Stored data entries
===

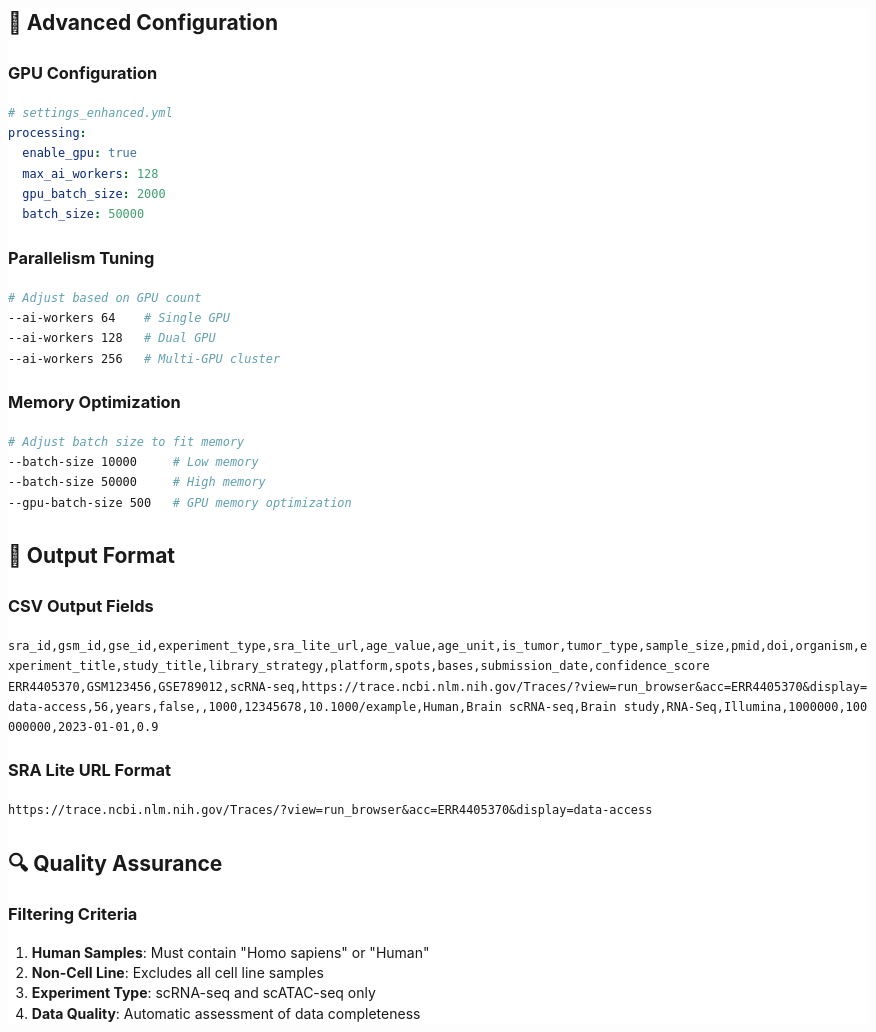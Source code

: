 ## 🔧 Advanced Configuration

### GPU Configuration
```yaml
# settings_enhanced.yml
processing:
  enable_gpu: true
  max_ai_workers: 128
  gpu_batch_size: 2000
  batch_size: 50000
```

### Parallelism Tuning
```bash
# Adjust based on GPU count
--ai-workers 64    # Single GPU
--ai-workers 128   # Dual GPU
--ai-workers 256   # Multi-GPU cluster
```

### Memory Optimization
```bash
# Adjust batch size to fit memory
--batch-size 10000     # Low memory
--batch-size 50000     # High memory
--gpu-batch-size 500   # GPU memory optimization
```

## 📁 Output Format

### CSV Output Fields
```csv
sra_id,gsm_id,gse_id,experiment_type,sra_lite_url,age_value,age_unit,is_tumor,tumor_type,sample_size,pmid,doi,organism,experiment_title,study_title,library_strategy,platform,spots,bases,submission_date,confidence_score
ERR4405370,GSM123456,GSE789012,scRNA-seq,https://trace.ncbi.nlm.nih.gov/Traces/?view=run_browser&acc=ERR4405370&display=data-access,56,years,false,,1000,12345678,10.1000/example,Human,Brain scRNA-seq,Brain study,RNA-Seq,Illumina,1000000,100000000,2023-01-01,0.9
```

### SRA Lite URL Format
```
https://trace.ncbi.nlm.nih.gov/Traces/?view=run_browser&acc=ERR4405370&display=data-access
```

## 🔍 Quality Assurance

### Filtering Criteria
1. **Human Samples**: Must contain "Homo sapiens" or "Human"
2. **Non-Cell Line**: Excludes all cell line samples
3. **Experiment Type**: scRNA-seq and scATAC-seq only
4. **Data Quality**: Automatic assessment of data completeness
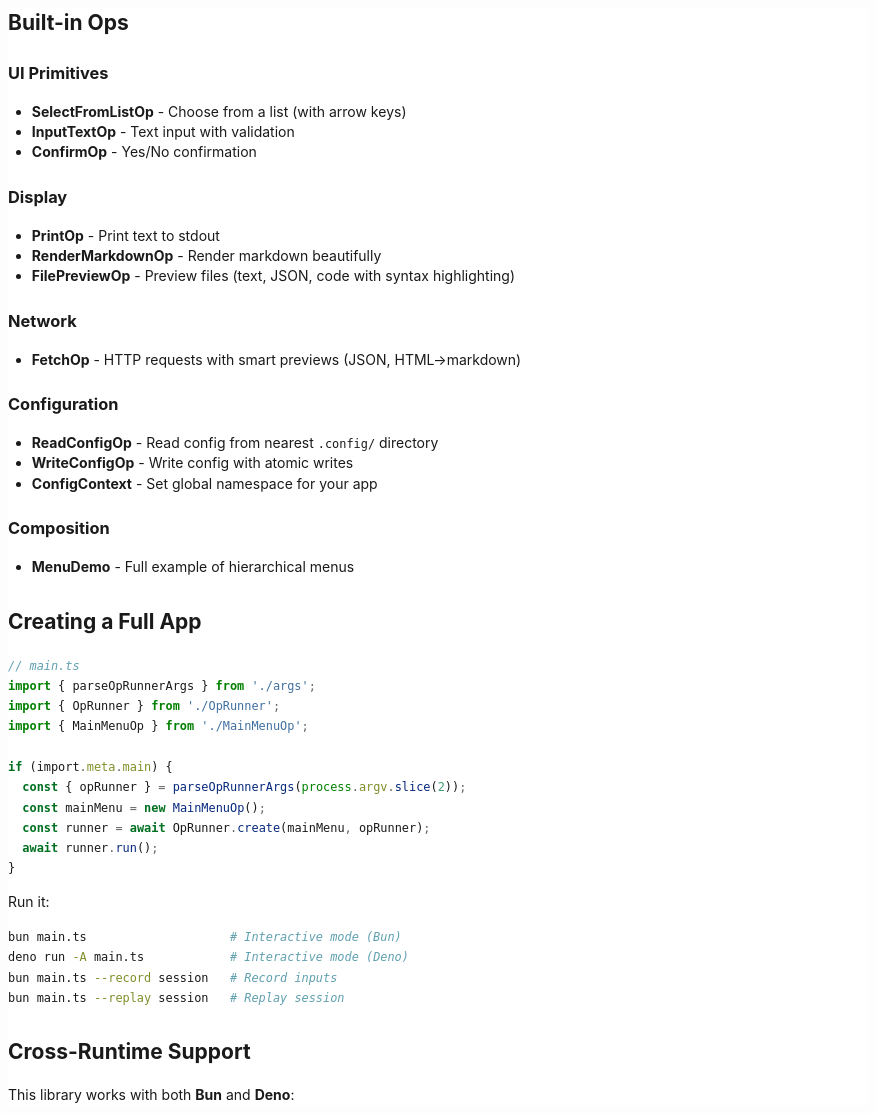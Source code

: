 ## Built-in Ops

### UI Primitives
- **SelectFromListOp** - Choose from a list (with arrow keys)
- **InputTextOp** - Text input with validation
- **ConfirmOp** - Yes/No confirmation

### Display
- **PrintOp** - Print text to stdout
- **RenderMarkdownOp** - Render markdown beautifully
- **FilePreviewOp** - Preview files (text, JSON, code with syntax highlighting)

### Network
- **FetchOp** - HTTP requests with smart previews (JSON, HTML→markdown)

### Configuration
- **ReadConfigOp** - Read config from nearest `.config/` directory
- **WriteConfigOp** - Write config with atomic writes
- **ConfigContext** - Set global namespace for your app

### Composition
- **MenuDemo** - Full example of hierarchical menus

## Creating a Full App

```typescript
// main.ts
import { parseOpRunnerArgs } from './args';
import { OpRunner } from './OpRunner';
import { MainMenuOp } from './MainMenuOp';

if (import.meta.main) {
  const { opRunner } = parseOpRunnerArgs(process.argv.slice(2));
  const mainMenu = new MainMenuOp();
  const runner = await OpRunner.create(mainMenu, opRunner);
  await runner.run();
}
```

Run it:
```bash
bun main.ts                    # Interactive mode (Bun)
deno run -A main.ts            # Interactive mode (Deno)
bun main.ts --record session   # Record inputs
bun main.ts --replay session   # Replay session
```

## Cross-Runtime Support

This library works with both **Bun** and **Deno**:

===

**PROBLEM TO SOLVE:** Each entry is to be written out again word for word, and any pictures are to be omitted.

**RESPONSE FOR THIS EXERCISE:**
Source code

: ## 🔧 Advanced Configuration

### GPU Configuration
```yaml
# settings_enhanced.yml
processing:
  enable_gpu: true
  max_ai_workers: 128
  gpu_batch_size: 2000
  batch_size: 50000
```

### Parallelism Tuning
```bash
# Adjust based on GPU count
--ai-workers 64    # Single GPU
--ai-workers 128   # Dual GPU
--ai-workers 256   # Multi-GPU cluster
```

### Memory Optimization
```bash
# Adjust batch size to fit memory
--batch-size 10000     # Low memory
--batch-size 50000     # High memory
--gpu-batch-size 500   # GPU memory optimization
```

## 📁 Output Format

### CSV Output Fields
```csv
sra_id,gsm_id,gse_id,experiment_type,sra_lite_url,age_value,age_unit,is_tumor,tumor_type,sample_size,pmid,doi,organism,experiment_title,study_title,library_strategy,platform,spots,bases,submission_date,confidence_score
ERR4405370,GSM123456,GSE789012,scRNA-seq,https://trace.ncbi.nlm.nih.gov/Traces/?view=run_browser&acc=ERR4405370&display=data-access,56,years,false,,1000,12345678,10.1000/example,Human,Brain scRNA-seq,Brain study,RNA-Seq,Illumina,1000000,100000000,2023-01-01,0.9
```

### SRA Lite URL Format
```
https://trace.ncbi.nlm.nih.gov/Traces/?view=run_browser&acc=ERR4405370&display=data-access
```

## 🔍 Quality Assurance

### Filtering Criteria
1. **Human Samples**: Must contain "Homo sapiens" or "Human"
2. **Non-Cell Line**: Excludes all cell line samples
3. **Experiment Type**: scRNA-seq and scATAC-seq only
4. **Data Quality**: Automatic assessment of data completeness
Source code

: ## Built-in Ops

### UI Primitives
- **SelectFromListOp** - Choose from a list (with arrow keys)
- **InputTextOp** - Text input with validation
- **ConfirmOp** - Yes/No confirmation

### Display
- **PrintOp** - Print text to stdout
- **RenderMarkdownOp** - Render markdown beautifully
- **FilePreviewOp** - Preview files (text, JSON, code with syntax highlighting)

### Network
- **FetchOp** - HTTP requests with smart previews (JSON, HTML→markdown)

### Configuration
- **ReadConfigOp** - Read config from nearest `.config/` directory
- **WriteConfigOp** - Write config with atomic writes
- **ConfigContext** - Set global namespace for your app

### Composition
- **MenuDemo** - Full example of hierarchical menus

## Creating a Full App

```typescript
// main.ts
import { parseOpRunnerArgs } from './args';
import { OpRunner } from './OpRunner';
import { MainMenuOp } from './MainMenuOp';

if (import.meta.main) {
  const { opRunner } = parseOpRunnerArgs(process.argv.slice(2));
  const mainMenu = new MainMenuOp();
  const runner = await OpRunner.create(mainMenu, opRunner);
  await runner.run();
}
```

Run it:
```bash
bun main.ts                    # Interactive mode (Bun)
deno run -A main.ts            # Interactive mode (Deno)
bun main.ts --record session   # Record inputs
bun main.ts --replay session   # Replay session
```

## Cross-Runtime Support

This library works with both **Bun** and **Deno**:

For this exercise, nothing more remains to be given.